Deutsche Bank has agreed to pay $75 million to settle a lawsuit claiming the bank played a key role in facilitating Jeffrey Epstein’s sex-trafficking ring.
An unnamed “Jane Doe” plaintiff in court documents filed the suit in New York in November on behalf of herself and other alleged victims of the convicted sex offender, The Wall Street Journal reported.
The Doe plaintiff alleged that Deutsche Bank did business with Epstein for five years, knowing that he was using his funds to support his abusive regime of girls and young women.
The suit said that Deutsche “provided the most critical service for the Jeffrey Epstein sex trafficking organization to successfully rape, sexually assault and coercively sex traffic plaintiff Jane Doe” between 2003 and 2016.
She claimed to be trafficked to Epstein’s friends as well, lured by Epstein’s “guise of being a wealthy philanthropist, able to provide them … cash money, advancement of careers, education or other life necessities.”

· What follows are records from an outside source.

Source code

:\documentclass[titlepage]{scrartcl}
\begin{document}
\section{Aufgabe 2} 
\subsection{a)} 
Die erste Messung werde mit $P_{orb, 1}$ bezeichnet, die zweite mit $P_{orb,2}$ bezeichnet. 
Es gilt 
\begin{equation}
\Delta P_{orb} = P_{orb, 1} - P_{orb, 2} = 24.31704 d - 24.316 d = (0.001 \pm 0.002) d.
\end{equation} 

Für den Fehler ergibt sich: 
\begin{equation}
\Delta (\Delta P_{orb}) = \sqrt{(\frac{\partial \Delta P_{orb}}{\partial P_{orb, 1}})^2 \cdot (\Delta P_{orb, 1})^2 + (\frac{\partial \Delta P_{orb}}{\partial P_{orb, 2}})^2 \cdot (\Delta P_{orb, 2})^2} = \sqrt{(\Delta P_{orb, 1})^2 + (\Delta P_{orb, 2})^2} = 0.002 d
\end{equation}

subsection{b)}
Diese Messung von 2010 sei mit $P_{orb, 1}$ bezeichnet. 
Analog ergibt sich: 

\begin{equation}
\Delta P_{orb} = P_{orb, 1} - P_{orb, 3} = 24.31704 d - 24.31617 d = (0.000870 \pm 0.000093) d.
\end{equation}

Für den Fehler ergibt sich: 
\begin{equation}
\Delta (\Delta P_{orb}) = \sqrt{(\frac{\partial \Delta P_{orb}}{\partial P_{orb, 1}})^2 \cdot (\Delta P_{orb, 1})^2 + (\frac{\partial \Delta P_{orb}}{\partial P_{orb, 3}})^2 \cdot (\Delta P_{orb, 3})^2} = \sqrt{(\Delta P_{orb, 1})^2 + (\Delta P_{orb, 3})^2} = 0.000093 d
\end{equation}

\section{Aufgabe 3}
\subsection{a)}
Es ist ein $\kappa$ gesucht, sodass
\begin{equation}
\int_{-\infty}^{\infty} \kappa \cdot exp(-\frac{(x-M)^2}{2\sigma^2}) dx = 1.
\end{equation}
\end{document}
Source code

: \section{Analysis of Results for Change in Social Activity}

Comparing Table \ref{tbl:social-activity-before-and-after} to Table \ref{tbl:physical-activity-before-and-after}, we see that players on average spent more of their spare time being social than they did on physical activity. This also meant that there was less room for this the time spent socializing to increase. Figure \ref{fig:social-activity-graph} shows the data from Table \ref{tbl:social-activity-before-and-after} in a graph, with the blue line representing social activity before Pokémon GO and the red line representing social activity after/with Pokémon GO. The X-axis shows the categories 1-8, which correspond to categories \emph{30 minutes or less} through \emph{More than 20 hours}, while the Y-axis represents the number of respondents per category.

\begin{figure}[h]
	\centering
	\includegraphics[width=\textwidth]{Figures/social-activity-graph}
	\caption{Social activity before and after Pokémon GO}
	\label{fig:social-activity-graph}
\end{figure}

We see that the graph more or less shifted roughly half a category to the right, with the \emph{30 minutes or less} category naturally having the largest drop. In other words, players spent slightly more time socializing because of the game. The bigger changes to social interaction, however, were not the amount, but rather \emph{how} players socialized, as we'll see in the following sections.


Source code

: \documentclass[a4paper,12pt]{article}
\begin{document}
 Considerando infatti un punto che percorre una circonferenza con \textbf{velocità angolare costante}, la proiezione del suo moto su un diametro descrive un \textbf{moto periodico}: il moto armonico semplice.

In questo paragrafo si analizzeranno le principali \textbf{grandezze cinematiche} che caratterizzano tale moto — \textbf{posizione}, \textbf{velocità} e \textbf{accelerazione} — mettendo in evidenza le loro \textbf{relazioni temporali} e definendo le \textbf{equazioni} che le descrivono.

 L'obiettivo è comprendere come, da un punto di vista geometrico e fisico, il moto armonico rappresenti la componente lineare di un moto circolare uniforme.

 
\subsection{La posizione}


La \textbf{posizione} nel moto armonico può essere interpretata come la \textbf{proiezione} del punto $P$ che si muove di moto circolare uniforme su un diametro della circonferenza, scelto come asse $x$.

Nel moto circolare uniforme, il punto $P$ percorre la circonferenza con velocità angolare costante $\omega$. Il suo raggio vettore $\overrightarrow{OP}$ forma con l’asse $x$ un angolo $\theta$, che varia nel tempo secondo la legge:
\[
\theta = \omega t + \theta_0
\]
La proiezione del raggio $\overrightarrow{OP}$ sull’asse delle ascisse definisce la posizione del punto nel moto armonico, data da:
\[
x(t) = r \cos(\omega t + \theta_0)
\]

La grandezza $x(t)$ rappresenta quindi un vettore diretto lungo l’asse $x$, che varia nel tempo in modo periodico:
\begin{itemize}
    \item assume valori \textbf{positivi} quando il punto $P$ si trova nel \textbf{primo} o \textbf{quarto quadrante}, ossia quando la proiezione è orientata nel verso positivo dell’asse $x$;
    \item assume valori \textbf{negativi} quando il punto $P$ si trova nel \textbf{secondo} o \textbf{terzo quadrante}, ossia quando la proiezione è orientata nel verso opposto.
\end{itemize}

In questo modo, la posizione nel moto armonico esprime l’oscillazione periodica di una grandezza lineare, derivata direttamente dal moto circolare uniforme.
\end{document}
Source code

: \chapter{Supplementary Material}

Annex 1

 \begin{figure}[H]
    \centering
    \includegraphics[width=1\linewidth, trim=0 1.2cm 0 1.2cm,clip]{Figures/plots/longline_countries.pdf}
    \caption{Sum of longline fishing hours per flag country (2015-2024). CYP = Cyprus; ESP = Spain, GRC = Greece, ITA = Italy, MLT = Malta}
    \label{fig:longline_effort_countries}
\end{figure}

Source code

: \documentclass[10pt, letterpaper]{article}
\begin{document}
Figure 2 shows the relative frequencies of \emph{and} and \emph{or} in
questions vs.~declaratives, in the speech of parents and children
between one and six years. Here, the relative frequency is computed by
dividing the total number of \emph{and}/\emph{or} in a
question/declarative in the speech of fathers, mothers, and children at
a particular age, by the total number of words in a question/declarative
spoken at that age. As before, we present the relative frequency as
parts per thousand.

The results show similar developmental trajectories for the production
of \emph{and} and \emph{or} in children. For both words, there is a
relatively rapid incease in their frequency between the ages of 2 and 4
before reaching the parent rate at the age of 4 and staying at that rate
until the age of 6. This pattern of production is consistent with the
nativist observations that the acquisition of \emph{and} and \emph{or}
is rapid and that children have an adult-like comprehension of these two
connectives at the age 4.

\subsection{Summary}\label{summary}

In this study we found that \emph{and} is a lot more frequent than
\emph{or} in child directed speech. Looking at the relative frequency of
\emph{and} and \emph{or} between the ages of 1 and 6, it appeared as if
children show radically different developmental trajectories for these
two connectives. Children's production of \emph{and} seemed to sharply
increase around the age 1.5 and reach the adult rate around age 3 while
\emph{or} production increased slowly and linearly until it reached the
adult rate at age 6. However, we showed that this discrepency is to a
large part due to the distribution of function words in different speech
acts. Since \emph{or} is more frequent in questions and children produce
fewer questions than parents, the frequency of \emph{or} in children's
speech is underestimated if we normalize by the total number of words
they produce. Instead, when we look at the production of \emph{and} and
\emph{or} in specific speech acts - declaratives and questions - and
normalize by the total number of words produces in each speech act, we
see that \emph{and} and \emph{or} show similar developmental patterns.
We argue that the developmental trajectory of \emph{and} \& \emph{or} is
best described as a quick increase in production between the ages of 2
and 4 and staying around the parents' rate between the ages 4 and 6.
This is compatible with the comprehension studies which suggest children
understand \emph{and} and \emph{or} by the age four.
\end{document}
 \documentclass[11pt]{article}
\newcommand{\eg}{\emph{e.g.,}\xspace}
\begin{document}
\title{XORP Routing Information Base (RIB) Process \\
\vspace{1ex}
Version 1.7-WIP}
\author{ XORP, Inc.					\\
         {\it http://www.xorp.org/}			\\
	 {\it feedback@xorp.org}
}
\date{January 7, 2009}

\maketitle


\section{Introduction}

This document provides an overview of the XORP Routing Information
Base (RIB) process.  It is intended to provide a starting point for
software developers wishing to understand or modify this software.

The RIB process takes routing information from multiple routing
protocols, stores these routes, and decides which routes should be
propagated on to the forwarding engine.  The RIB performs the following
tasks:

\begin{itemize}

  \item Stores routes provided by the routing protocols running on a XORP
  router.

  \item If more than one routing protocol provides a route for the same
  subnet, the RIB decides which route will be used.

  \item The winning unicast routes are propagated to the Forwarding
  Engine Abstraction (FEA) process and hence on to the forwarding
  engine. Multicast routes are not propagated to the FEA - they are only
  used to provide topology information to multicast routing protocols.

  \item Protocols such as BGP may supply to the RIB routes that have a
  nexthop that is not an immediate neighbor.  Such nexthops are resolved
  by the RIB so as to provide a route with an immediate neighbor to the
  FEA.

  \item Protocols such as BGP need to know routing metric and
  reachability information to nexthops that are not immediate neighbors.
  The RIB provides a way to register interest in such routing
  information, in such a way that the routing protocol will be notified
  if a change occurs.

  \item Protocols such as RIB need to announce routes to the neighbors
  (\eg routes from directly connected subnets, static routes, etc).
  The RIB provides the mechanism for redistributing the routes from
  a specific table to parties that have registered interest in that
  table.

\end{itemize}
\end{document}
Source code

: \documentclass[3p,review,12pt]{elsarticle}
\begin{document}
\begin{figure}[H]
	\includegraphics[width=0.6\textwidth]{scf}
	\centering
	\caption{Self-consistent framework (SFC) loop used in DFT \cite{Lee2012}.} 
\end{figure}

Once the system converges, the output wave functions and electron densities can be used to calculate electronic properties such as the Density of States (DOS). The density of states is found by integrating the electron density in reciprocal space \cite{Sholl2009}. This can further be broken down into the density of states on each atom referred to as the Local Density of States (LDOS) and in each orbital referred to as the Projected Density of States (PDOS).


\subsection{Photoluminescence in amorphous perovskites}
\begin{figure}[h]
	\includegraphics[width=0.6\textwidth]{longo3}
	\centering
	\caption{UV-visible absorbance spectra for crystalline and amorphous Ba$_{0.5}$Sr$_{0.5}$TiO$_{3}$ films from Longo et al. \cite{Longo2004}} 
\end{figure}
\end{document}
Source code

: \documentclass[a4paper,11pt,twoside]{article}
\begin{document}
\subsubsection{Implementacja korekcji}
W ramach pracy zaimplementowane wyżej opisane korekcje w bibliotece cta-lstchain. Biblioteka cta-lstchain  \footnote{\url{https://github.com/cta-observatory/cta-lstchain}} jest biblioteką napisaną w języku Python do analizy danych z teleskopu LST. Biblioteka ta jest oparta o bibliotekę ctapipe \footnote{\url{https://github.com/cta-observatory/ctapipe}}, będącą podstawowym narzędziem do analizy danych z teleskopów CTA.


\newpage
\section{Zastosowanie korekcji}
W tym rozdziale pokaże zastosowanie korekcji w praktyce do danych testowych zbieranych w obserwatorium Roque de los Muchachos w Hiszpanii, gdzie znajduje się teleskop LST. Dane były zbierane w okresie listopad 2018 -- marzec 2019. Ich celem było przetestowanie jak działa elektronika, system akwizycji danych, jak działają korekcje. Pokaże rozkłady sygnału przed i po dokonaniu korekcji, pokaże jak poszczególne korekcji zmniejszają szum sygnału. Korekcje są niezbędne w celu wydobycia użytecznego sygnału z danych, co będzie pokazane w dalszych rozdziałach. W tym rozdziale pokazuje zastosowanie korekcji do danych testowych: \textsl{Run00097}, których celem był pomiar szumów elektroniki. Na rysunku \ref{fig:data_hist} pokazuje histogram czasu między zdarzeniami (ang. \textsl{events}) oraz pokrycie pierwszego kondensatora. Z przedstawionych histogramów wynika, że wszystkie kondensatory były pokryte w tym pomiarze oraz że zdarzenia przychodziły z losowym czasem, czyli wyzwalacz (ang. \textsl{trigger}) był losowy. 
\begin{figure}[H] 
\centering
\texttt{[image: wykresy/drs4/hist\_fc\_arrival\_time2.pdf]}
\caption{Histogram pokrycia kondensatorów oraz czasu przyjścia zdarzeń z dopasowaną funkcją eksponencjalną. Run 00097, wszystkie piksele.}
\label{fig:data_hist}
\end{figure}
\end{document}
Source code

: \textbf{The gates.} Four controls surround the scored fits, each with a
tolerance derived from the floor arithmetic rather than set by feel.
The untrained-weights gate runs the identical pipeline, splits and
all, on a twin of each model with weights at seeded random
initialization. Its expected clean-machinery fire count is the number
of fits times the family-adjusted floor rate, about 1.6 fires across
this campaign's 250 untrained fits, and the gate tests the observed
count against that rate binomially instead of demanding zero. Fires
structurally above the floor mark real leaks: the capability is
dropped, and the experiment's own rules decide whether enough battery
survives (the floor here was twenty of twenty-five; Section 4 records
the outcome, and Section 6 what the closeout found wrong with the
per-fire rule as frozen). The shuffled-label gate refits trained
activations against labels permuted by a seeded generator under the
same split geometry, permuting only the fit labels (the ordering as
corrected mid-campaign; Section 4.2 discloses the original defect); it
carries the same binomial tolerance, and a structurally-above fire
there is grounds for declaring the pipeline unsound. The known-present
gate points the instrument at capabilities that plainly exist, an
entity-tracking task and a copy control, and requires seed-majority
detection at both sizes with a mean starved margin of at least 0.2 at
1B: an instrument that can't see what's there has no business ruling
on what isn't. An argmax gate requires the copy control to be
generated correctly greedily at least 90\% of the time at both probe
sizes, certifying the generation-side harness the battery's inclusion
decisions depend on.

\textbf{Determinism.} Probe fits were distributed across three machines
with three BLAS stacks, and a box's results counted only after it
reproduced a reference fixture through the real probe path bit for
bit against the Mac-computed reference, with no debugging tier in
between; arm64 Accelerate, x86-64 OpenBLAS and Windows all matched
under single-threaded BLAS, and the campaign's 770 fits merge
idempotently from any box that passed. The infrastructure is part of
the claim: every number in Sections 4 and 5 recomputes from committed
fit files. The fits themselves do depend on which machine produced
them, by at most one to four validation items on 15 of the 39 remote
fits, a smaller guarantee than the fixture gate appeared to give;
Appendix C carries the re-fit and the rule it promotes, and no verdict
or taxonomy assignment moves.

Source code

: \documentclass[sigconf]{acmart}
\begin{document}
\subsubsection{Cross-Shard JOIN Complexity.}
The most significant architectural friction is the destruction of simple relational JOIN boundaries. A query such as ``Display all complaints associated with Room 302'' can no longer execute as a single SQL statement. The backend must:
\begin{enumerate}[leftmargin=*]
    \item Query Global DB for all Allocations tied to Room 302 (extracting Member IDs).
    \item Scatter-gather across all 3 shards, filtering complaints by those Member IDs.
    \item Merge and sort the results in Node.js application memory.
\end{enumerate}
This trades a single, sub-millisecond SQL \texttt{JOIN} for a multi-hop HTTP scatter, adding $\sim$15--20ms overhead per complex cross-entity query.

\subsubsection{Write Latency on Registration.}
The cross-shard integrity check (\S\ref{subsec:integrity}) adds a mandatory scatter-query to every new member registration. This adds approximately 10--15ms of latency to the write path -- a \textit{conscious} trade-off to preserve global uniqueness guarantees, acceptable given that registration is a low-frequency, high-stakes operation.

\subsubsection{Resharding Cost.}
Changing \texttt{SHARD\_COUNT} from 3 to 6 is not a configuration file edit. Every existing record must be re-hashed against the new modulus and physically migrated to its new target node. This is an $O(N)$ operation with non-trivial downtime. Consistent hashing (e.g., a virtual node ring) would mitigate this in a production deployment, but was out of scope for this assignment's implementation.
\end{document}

The suit alleged that Deutsche Bank ignored red flags, including allowing Epstein “to open many accounts for illegitimate companies,” approving his money transfers “without questioning” and giving him “direct access to abundant cash in direct violation of federal law.”
The court documents suggested that these money transfers and cash withdrawals had to do with Epstein’s payments to young women for sex acts.
The $75 million settlement is expected to be distributed among dozens of accusers, according to The Journal.
Deutsche Bank declined to comment on the settlement.
However, a source familiar with the situation pointed The Post to a statement the bank released in 2022, acknowledging the bank’s mistakes and lapses in controls during Epstein’s time as a client, though the bank didn’t admit to wrongdoing as part of the settlement.
The source also said that in recent years, Deutsche Bank has invested 4 billion euros ($4.3 billion) in expanding the German bank’s anti-financial crime team.
The plaintiffs’ lawyers, from firms Boies Schiller and Edwards Pottinger, told The Journal that they believe the $75 million to be one of the largest sex-trafficking settlements involving a banking institution.
Epstein became a Deutsche Bank client in 2018 after JPMorgan Chase cut ties with the disgraced financier.
A similar lawsuit has also been filed by the US Virgin Islands against JPMorgan, claiming the bank failed to report Epstein’s suspicious activity and allowed him to funnel money to various shell companies that funded his illicit activities, which primarily took place at his residence on Little St. James in the Virgin Islands.
Many other “high-net worth individuals” have since been issued a subpoena — including billionaire Elon Musk and Google co-founder Larry Page — over claims that Epstein referred them to JPMorgan.
Epstein reportedly continued to work with both JPMorgan and Deutsche Bank years after pleading guilty to soliciting prostitution from a minor in a Florida state court in 2008.
The convicted sex offender was arrested in 2019 and died by suicide in a New York federal jail while awaiting trial.